Saved data entries
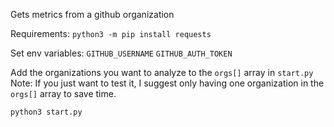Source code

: Gets metrics from a github organization

Requirements:
`python3 -m pip install requests`

Set env variables:
`GITHUB_USERNAME`
`GITHUB_AUTH_TOKEN`

Add the organizations you want to analyze to the `orgs[]` array in `start.py`
Note: If you just want to test it, I suggest only having one organization in the `orgs[]` array to save time.

`python3 start.py`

**Task statement:**
The word to look for is "start"; copy out every line of the entries that holds it.

**Expected answer:**
Add the organizations you want to analyze to the `orgs[]` array in `start.py`
`python3 start.py`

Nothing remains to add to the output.